By Shelbe Klebs, Education Policy Advisor
2011 was a big year for me. I graduated from Davison High School in a small suburban town near Flint, MI and moved two hours away to attend Central Michigan University. Many of my “Class of 2011” classmates did the same, heading off to other Michigan schools like Mott Community College, Michigan State University, and Central’s biggest rival, Western Michigan University.
Life at Central was transformational for me. I was a shy and awkward kid for many of my adolescent years, but college really brought me out of my shell. I made new lifelong friends, got involved in student government, and took classes that I never thought I would, including a cultural immersion course that culminated in me (a small-town Midwesterner) heading to Beijing, China for a month. Most importantly, though, in 2015, I became the first person in my family to graduate from college with a bachelor’s degree in political science. As a Hispanic woman, I’m particularly proud of this accomplishment.

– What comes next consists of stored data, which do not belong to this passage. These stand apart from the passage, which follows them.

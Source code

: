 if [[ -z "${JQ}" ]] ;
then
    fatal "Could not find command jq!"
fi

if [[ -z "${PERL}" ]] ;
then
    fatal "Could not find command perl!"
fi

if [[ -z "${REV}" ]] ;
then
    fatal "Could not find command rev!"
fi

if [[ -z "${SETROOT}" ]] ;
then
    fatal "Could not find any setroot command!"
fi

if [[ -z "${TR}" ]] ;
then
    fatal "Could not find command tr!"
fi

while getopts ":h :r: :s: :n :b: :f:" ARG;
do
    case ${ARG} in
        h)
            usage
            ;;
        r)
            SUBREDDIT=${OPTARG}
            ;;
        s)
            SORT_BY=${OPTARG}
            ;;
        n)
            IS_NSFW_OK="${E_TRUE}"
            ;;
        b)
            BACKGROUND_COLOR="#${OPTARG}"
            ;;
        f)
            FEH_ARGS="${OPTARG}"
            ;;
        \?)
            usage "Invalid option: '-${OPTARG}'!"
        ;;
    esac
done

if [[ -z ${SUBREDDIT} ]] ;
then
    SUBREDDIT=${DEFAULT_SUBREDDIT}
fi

And while I was lucky enough to have the positive and eye-opening experience that attending and graduating from college affords, this same fate did not translate for many of my peers. That’s because as Third Way has pointed out in the past, higher education has a very leaky pipeline. Nearly half of students who begin postsecondary education don’t finish, leaving them without a degree. But considering that a bachelor’s degree is still touted as the best path to the middle class, a leaky pipeline is unacceptable.
Luckily, there have been renewed efforts at the federal, state, and local levels over the last few years to focus on ways to increase college completion. For example, CUNY’s Accelerated Study in Associate Programs (ASAP) program has made great strides in helping students graduate with associate degrees more quickly, while charter school networks like KIPP’s Through College initiative have put more of a focus on not just getting students to college, but through college. But despite these efforts, recent data from the National Center for Education Statistics (NCES) shows that this pipeline is still leaky, especially for students who need the mobility of higher education the most.

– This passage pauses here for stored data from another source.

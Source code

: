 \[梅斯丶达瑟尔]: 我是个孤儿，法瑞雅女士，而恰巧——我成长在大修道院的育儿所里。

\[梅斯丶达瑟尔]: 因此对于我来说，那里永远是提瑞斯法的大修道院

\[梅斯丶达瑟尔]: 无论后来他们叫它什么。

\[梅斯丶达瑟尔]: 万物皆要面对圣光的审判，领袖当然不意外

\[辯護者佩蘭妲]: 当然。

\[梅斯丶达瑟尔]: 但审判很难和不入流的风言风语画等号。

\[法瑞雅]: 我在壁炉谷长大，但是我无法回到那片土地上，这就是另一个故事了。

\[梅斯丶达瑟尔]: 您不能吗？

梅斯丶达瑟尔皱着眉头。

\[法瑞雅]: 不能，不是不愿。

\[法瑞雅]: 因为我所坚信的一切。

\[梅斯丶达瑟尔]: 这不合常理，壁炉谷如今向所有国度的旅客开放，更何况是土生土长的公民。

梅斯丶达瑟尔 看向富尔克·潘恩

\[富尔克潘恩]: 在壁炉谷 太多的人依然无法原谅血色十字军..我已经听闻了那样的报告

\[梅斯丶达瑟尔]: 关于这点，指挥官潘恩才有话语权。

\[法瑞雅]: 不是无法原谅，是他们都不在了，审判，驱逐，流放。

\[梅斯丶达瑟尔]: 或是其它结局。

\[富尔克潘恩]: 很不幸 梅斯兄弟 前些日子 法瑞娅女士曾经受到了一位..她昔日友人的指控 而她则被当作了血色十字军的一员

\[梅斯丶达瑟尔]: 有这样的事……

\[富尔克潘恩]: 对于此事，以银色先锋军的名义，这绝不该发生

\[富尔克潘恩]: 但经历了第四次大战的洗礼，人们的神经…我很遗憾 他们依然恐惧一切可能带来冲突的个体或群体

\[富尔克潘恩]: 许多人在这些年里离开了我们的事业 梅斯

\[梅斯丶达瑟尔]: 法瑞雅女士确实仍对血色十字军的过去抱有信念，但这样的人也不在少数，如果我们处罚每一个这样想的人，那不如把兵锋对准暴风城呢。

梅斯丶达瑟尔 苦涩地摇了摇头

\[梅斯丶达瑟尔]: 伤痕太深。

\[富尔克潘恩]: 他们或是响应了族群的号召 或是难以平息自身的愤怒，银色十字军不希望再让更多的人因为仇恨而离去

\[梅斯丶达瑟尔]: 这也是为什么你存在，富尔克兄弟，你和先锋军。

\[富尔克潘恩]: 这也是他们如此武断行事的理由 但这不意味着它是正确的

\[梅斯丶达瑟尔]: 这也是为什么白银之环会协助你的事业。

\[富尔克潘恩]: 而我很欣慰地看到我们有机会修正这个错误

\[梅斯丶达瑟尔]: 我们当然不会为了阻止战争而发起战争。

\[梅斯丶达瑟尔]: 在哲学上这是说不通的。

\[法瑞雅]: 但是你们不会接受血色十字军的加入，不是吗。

Unfortunately, some of those students are probably my classmates.
That’s because the new NCES data comes from the 2012–2017 Beginning Postsecondary Students Longitudinal Study which followed undergraduate students from the 2011–12 starting cohort to see how they fared in college and beyond as they entered the workforce. Many of its findings are alarming.
According to the data, only 5.5% of these students completed a certificate, 11.2% completed an associate’s, and 27.4% completed a bachelor’s degree by 2017, six years after starting college. This leaves 55.8% of these students without a degree or credential. Even more shockingly, by 2017, 25.3% of students from my cohort who’d enrolled in college hadn’t earned any credential and were no longer enrolled. Yet we know that by 2020, 65% of all jobs will require some degree or certificate. And, we know that a bachelor’s degree is the most transformational degree, as it was for me. Students who achieve it are less likely to be unemployed and will earn 84% more over the course of their lifetime than those who only have a high school diploma.

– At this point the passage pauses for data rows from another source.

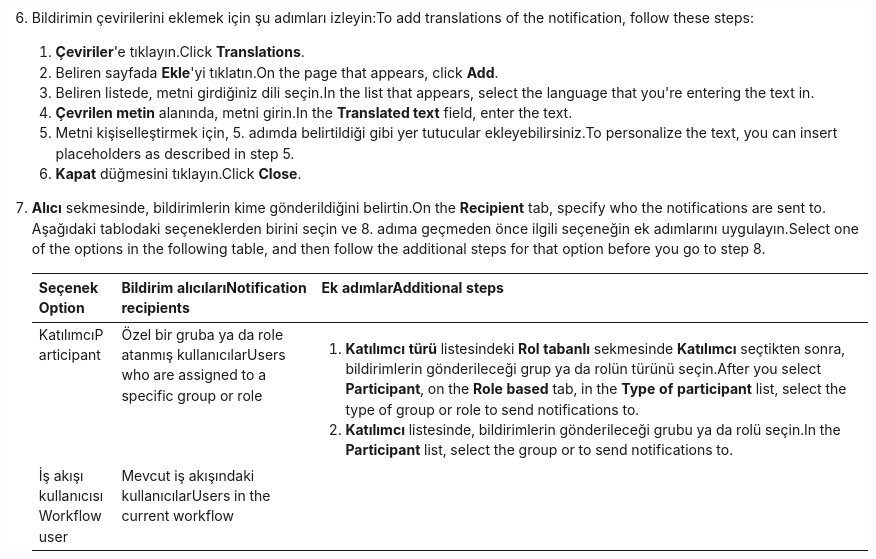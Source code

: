 6. <span data-ttu-id="47a3c-185">Bildirimin çevirilerini eklemek için şu adımları izleyin:</span><span class="sxs-lookup"><span data-stu-id="47a3c-185">To add translations of the notification, follow these steps:</span></span>

    1. <span data-ttu-id="47a3c-186">**Çeviriler**'e tıklayın.</span><span class="sxs-lookup"><span data-stu-id="47a3c-186">Click **Translations**.</span></span>
    2. <span data-ttu-id="47a3c-187">Beliren sayfada **Ekle**'yi tıklatın.</span><span class="sxs-lookup"><span data-stu-id="47a3c-187">On the page that appears, click **Add**.</span></span>
    3. <span data-ttu-id="47a3c-188">Beliren listede, metni girdiğiniz dili seçin.</span><span class="sxs-lookup"><span data-stu-id="47a3c-188">In the list that appears, select the language that you're entering the text in.</span></span>
    4. <span data-ttu-id="47a3c-189">**Çevrilen metin** alanında, metni girin.</span><span class="sxs-lookup"><span data-stu-id="47a3c-189">In the **Translated text** field, enter the text.</span></span>
    5. <span data-ttu-id="47a3c-190">Metni kişiselleştirmek için, 5. adımda belirtildiği gibi yer tutucular ekleyebilirsiniz.</span><span class="sxs-lookup"><span data-stu-id="47a3c-190">To personalize the text, you can insert placeholders as described in step 5.</span></span>
    6. <span data-ttu-id="47a3c-191">**Kapat** düğmesini tıklayın.</span><span class="sxs-lookup"><span data-stu-id="47a3c-191">Click **Close**.</span></span>

7. <span data-ttu-id="47a3c-192">**Alıcı** sekmesinde, bildirimlerin kime gönderildiğini belirtin.</span><span class="sxs-lookup"><span data-stu-id="47a3c-192">On the **Recipient** tab, specify who the notifications are sent to.</span></span> <span data-ttu-id="47a3c-193">Aşağıdaki tablodaki seçeneklerden birini seçin ve 8. adıma geçmeden önce ilgili seçeneğin ek adımlarını uygulayın.</span><span class="sxs-lookup"><span data-stu-id="47a3c-193">Select one of the options in the following table, and then follow the additional steps for that option before you go to step 8.</span></span>

    <table>
    <thead>
    <tr>
    <th><span data-ttu-id="47a3c-194">Seçenek</span><span class="sxs-lookup"><span data-stu-id="47a3c-194">Option</span></span></th>
    <th><span data-ttu-id="47a3c-195">Bildirim alıcıları</span><span class="sxs-lookup"><span data-stu-id="47a3c-195">Notification recipients</span></span></th>
    <th><span data-ttu-id="47a3c-196">Ek adımlar</span><span class="sxs-lookup"><span data-stu-id="47a3c-196">Additional steps</span></span></th>
    </tr>
    </thead>
    <tbody>
    <tr>
    <td><span data-ttu-id="47a3c-197">Katılımcı</span><span class="sxs-lookup"><span data-stu-id="47a3c-197">Participant</span></span></td>
    <td><span data-ttu-id="47a3c-198">Özel bir gruba ya da role atanmış kullanıcılar</span><span class="sxs-lookup"><span data-stu-id="47a3c-198">Users who are assigned to a specific group or role</span></span></td>
    <td>
    <ol>
    <li><span data-ttu-id="47a3c-199"><strong>Katılımcı türü</strong> listesindeki <strong>Rol tabanlı</strong> sekmesinde <strong>Katılımcı</strong> seçtikten sonra, bildirimlerin gönderileceği grup ya da rolün türünü seçin.</span><span class="sxs-lookup"><span data-stu-id="47a3c-199">After you select <strong>Participant</strong>, on the <strong>Role based</strong> tab, in the <strong>Type of participant</strong> list, select the type of group or role to send notifications to.</span></span></li>
    <li><span data-ttu-id="47a3c-200"><strong>Katılımcı</strong> listesinde, bildirimlerin gönderileceği grubu ya da rolü seçin.</span><span class="sxs-lookup"><span data-stu-id="47a3c-200">In the <strong>Participant</strong> list, select the group or to send notifications to.</span></span></li>
    </ol>
    </td>
    </tr>
    <tr>
    <td><span data-ttu-id="47a3c-201">İş akışı kullanıcısı</span><span class="sxs-lookup"><span data-stu-id="47a3c-201">Workflow user</span></span></td>
    <td><span data-ttu-id="47a3c-202">Mevcut iş akışındaki kullanıcılar</span><span class="sxs-lookup"><span data-stu-id="47a3c-202">Users in the current workflow</span></span></td>
    <td>
    <ul>
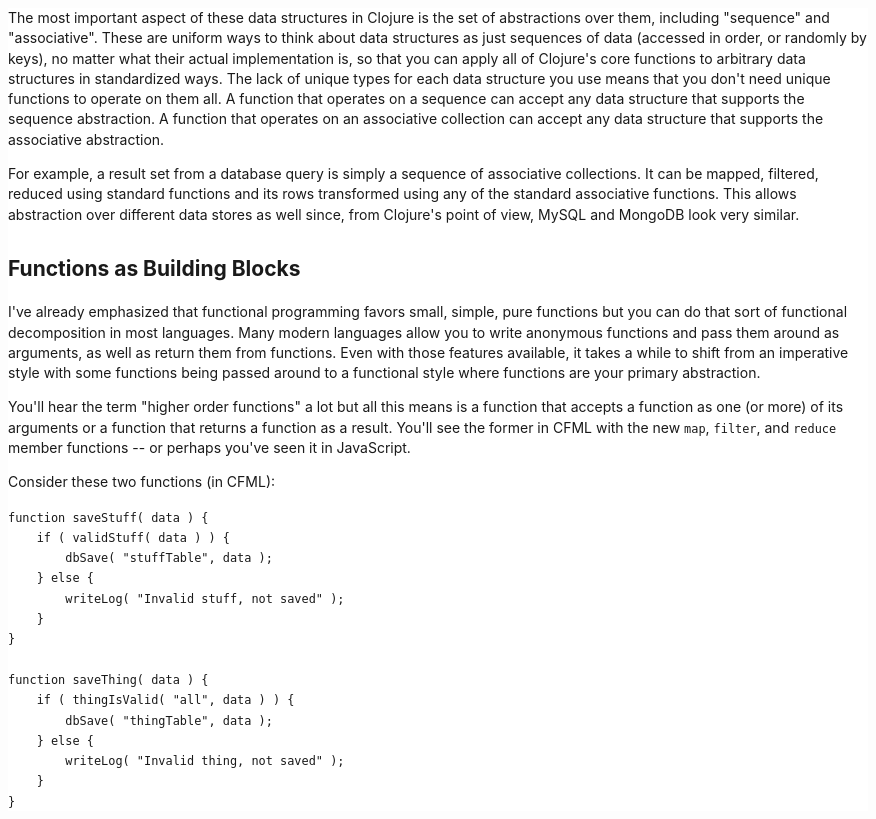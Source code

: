The most important aspect of these data structures in Clojure is the set of abstractions over them, including "sequence"
and "associative". These are uniform ways to think
about data structures as just sequences of data (accessed in order, or randomly by keys),
no matter what their actual implementation is, so that you can apply all of
Clojure's core functions to arbitrary data structures in standardized ways. The lack of unique types for each data structure
you use means that you don't need unique functions to operate on them all. A function that operates on a sequence can accept
any data structure that supports the sequence abstraction. A function that operates on an associative collection can accept
any data structure that supports the associative abstraction.

For example, a result set from a database query is simply a sequence of associative collections. It can be mapped, filtered,
reduced using standard functions and its rows transformed using any of the standard associative functions. This allows
abstraction over different data stores as well since, from Clojure's point of view, MySQL and MongoDB look very similar.

## Functions as Building Blocks

I've already emphasized that functional programming favors small, simple, pure functions but you can do that sort of
functional decomposition in most languages. Many modern languages allow you to write anonymous functions and pass them
around as arguments, as well as return them from functions. Even with those features available, it takes a while to
shift from an imperative style with some functions being passed around to a functional style where functions are your
primary abstraction.

You'll hear the term "higher order functions" a lot but all this means is a function that accepts a function as one (or
more) of its arguments or a function that returns a function as a result. You'll see the former in CFML with the new
`map`, `filter`, and `reduce` member functions -- or perhaps you've seen it in JavaScript.

Consider these two functions (in CFML):

    function saveStuff( data ) {
        if ( validStuff( data ) ) {
            dbSave( "stuffTable", data );
        } else {
            writeLog( "Invalid stuff, not saved" );
        }
    }

    function saveThing( data ) {
        if ( thingIsValid( "all", data ) ) {
            dbSave( "thingTable", data );
        } else {
            writeLog( "Invalid thing, not saved" );
        }
    }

These statistics look just as bad when disaggregated by race. After 6 years, only 16.9% of this cohort’s black or African-American students attained a bachelor’s degree, followed by 16.9% of Hispanic or Latino students, and only 10.3% of American Indian or Alaska Native students. Further, 29.9% of Hispanic or Latino students left college with no degree and are not enrolled anywhere else — leaving them in the potentially worst-case scenario of having started college and taking on debt with no degree to show for it.
Considering how broken the pipeline remains, it’s clear colleges aren’t doing their part in ensuring student success. Too many students are not completing college, dropping out of the system with no return on their investment. We need to make sure that all students who start college earn a degree that allows them to have a good job and participate in a 21st century economy. Too often, students attend institutions that don’t serve them well and we have too few federal guardrails in place to hold these schools accountable for their student outcomes. We know this isn’t an anomaly, but a systemic issue when only 16.9% of Hispanic or Latino students attain a bachelor’s degree in six years.
As a proud Hispanic woman myself, I feel very fortunate that I was able to have a positive experience at Central. I got a bachelor’s degree and eventually went on to get a master’s degree. But it’s clear that this isn’t the case for many of my peers, even some that I went to high school and college with. In the years since Third Way’s first reporting on this issue, higher education’s leaky pipeline still hasn’t been patched, though it desperately needs to be.